Accounting for the phonetic value of nonspeech sounds
- Author(s): Finley, Gregory Peter;
- Advisor(s): Johnson, Keith A.;
- et al.
The nature of the process by which listeners parse auditory inputs into the phonetic percepts necessary for speech understanding is still only partially understood. Different theoretical stances frame the process as either the action of ordinary auditory processes or as the workings of a specialized speech perception system or module. Evidence that speech perception is special, at least on some level, can be found in perceptual phenomena that are associated with speech processing but not observed with other auditory stimuli. These include effects known to be related to top-down linguistic influence or even to the listener’s parsing of the speaker’s articulatory gestures.
There is mounting evidence, however, that these phenomena are not always restricted to speech stimuli: some nonspeech sounds, under certain presentation conditions, participate in these phonetic processes as well. These findings are enormously relevant to the theory of speech perception, as they suggest that a sharp speech/nonspeech dichotomy is untenable. Even more promising, they offer a way of reverse-engineering those aspects of speech perception that do not have a simple psychophysical explanation by observing how they react to stimuli that are carefully controlled, and may even be missing elements that are always present in speech. Experimental work that has attempted to do so are reviewed and discussed.
Original work extending these findings for two types of nonspeech stimuli is also presented. Under the first set of experiments, compensation for coarticulation is tested on a speech fricative target with a nonspeech context vowel (a synthesized glottal source with a single formant resonance). Results show that this nonspeech does induce a reliable context effect which cannot be due to auditory contrast. This effect is weaker than that induced by speech vowels, suggesting that listeners apply phonetic processing to a degree influenced by the plausibility of an acoustic event.

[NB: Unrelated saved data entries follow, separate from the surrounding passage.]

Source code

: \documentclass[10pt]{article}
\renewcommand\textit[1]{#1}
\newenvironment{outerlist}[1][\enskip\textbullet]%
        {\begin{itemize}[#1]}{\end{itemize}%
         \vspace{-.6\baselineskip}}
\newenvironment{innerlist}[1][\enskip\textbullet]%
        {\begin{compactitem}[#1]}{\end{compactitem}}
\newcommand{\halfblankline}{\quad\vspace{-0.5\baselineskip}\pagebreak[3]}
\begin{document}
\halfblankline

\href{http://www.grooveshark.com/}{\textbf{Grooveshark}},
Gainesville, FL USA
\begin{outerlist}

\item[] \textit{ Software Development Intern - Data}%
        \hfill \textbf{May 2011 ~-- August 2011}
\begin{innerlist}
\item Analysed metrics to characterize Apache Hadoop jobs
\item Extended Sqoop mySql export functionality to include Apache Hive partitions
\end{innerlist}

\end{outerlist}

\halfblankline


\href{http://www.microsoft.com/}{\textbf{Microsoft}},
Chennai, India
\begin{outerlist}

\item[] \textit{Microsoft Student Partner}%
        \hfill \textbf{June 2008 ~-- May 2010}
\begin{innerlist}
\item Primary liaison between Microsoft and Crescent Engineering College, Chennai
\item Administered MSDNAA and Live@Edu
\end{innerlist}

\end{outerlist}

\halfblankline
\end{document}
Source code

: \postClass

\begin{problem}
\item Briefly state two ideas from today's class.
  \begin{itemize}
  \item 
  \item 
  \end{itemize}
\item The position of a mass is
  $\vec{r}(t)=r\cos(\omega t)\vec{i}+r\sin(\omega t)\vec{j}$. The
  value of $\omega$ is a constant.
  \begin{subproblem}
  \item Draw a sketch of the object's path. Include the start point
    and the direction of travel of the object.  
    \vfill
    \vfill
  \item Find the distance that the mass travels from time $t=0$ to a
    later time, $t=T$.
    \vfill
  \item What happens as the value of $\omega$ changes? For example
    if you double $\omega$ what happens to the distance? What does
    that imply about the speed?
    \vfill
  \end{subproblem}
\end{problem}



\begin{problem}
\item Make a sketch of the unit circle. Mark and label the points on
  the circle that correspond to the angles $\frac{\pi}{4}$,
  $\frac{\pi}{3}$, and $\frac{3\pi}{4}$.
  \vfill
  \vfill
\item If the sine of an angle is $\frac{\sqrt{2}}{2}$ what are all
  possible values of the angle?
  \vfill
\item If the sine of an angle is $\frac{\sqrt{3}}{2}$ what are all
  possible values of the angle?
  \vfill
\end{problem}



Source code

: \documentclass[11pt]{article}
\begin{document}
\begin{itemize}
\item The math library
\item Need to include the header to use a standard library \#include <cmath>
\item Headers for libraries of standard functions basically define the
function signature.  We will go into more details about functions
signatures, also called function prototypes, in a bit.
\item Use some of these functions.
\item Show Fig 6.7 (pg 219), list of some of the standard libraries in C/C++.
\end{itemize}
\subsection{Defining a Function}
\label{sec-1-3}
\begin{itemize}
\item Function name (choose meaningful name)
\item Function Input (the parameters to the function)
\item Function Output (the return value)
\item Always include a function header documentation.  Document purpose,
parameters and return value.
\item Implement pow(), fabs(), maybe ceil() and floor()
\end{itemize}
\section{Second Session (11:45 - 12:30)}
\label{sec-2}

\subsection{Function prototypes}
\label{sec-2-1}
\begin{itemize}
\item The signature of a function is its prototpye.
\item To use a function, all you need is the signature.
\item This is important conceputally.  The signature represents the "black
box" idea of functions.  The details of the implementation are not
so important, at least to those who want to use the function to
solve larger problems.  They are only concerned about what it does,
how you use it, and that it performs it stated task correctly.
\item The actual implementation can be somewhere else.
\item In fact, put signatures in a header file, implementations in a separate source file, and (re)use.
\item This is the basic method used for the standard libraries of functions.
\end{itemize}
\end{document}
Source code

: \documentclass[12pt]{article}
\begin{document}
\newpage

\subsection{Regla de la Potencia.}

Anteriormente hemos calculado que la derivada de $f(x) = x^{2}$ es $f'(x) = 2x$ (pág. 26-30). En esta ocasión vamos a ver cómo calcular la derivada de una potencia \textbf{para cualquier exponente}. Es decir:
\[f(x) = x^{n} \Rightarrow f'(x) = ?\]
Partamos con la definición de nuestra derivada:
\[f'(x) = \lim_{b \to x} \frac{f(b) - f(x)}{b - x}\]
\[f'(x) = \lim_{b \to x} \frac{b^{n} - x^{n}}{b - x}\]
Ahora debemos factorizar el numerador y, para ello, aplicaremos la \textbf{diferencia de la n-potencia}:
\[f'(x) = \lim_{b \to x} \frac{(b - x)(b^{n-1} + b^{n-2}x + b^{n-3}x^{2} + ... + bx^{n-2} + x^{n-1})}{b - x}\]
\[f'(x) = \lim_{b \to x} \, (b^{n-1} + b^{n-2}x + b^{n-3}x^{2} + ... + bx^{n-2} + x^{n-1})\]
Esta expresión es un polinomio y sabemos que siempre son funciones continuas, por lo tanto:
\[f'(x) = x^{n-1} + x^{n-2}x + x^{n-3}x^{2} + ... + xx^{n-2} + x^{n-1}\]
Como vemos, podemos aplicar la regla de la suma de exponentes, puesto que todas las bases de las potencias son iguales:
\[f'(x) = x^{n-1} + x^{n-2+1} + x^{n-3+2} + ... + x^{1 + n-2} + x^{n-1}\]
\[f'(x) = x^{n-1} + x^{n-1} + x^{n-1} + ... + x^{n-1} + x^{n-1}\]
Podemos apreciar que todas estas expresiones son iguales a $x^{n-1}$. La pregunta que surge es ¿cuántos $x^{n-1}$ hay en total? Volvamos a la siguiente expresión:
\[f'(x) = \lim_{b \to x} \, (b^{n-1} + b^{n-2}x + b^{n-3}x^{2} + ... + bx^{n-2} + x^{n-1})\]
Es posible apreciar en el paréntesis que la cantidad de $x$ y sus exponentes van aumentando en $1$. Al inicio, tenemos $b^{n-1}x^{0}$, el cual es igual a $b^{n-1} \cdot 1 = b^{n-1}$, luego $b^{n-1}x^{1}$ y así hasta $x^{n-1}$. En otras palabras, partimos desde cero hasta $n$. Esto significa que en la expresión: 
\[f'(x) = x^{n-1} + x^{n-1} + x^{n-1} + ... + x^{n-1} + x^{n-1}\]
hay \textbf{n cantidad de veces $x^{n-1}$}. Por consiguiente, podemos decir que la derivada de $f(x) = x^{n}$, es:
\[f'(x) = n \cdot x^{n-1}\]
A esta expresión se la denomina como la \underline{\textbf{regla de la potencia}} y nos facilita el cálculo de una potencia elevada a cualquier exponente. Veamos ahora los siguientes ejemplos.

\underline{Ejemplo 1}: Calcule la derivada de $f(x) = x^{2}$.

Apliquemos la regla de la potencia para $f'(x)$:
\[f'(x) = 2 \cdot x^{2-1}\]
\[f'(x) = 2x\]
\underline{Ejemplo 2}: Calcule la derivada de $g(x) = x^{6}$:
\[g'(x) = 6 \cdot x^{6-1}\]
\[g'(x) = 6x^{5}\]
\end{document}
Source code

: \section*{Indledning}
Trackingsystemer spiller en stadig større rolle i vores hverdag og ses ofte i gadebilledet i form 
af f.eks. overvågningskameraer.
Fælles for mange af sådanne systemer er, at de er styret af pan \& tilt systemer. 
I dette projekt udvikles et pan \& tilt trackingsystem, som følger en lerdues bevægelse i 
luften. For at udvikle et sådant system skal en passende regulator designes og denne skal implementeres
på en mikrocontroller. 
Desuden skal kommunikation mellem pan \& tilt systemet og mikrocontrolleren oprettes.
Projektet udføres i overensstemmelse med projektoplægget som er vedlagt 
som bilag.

In the second set, listeners matched frequency-modulated tones to time-aligned visual CV syllables, in which rounding on the consonant and vowel varied independently. Results are consistent with those obtained in previous experiments with non-modulated tones: high tones are paired with high front vowel articulation, low tones with (back) rounded articulation. It is shown that this pitch-vowel correspondence is extensible to contexts that include spectrotemporal modulation at rates similar to speech. These findings are support for considering this effect to be a product of ordinary speech production rather than an unexplained idiosyncrasy in the auditory system.
The correspondences between nonspeech and speech sounds as reviewed and as noted in the above experiments were further evaluated on a spectral level. Much research has been done into modeling how listeners categorize speech spectra, and some of this research has identified certain cues as critical to phonetic categorization. Some of these models are further evaluated on nonspeech sounds: processing strategies that are indeed similar to human processing should predict the same phonetic categorizations, even on nonspeech, that human listeners perform. A comparison of full-spectrum versus formant-based models shows that the former much more accurately capture human judgments on the vowel quality of pure tones, and are also fairly effective at classifying formant-derived sine wave speech. Derived spectral measures, such as formants and cepstra are well tuned for speech but generally unable to imitate human performance on nonspeech.
All of these experiments support the notion that phonetic categorization for vowels and similar sounds operates by comparing spectral templates rather than highly derived spectral features such as formants. The observed correspondences between speech and nonspeech can be explained by spectral similarity, depending on both the presence and absence of spectral energy. More generally, the results support an inference-based understanding of speech perception in which listeners categorize based on maximizing the likelihood of an uttered phone given auditory input and scene analysis.